The finger wag: What’s the problem here?

Is America — or its media — making too big a deal over this?


In an age where TV cameras follow a president everywhere, just this one photo seems to exist to fuel the discussion in some corners today about whether it’s unseemly to argue with a president. Odd, though, how the video cuts away before the good stuff.

“I grew up hearing that you treat the office with respect, and people aren’t buying that anymore,” says Cassandra Dahnke, co-founder of the Institute for Civility in Politics in Houston.

But are we asking more of politicians than we do ourselves? Who hasn’t let someone else know when they’re unhappy with something they said or wrote, as apparently is the case here?

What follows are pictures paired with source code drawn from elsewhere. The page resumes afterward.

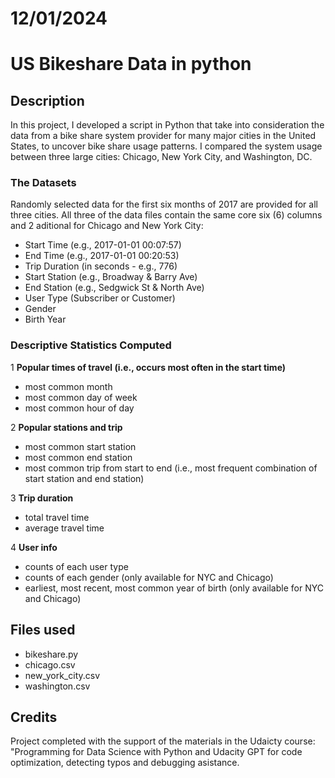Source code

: 
# 12/01/2024 

# US Bikeshare Data in python

## Description
In this project, I developed a script in Python that take into consideration the data from a bike share system provider for many major cities in the United States, to uncover bike share usage patterns. I compared the system usage between three large cities: Chicago, New York City, and Washington, DC.

### The Datasets
Randomly selected data for the first six months of 2017 are provided for all three cities. All three of the data files contain the same core six (6) columns and 2 aditional for Chicago and New York City:

- Start Time (e.g., 2017-01-01 00:07:57)
- End Time (e.g., 2017-01-01 00:20:53)
- Trip Duration (in seconds - e.g., 776)
- Start Station (e.g., Broadway & Barry Ave)
- End Station (e.g., Sedgwick St & North Ave)
- User Type (Subscriber or Customer)
- Gender
- Birth Year

### Descriptive Statistics Computed

1 **Popular times of travel (i.e., occurs most often in the start time)**
- most common month
- most common day of week
- most common hour of day

2 **Popular stations and trip**
- most common start station
- most common end station
- most common trip from start to end (i.e., most frequent combination of start station and end station)

3 **Trip duration**
- total travel time
- average travel time

4 **User info**
- counts of each user type
- counts of each gender (only available for NYC and Chicago)
- earliest, most recent, most common year of birth (only available for NYC and Chicago)

## Files used
- bikeshare.py 
- chicago.csv
- new_york_city.csv
- washington.csv

## Credits
Project completed with the support of the materials in the Udaicty course: "Programming for Data Science with Python and Udacity GPT for code optimization, detecting typos and debugging asistance.

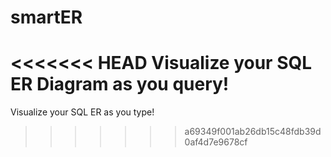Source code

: # smartER
<<<<<<< HEAD
Visualize your SQL ER Diagram as you query!
=======

Visualize your SQL ER as you type!
>>>>>>> a69349f001ab26db15c48fdb39d0af4d7e9678cf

And who started the conversation above, which apparently was about something the Arizona governor wrote about a meeting with the president?

“We started to have a conversation about the economy and jobs and he kind of diverted the conversation to my book,” Gov. Jan Brewer, R-AZ, told Fox.

But even by Minnesota standards, the protocol of politics is pretty passive aggressive. On the Senate floor, for example, referring to another senator as “my friend,” is a sign of respect and genuine warmth. “My good friend” means “I don’t like him/her that much” and “my very good friend” means “I can’t stand him/her.”

The presidency deserves respect, of course. But it was never intended to be an office of royalty.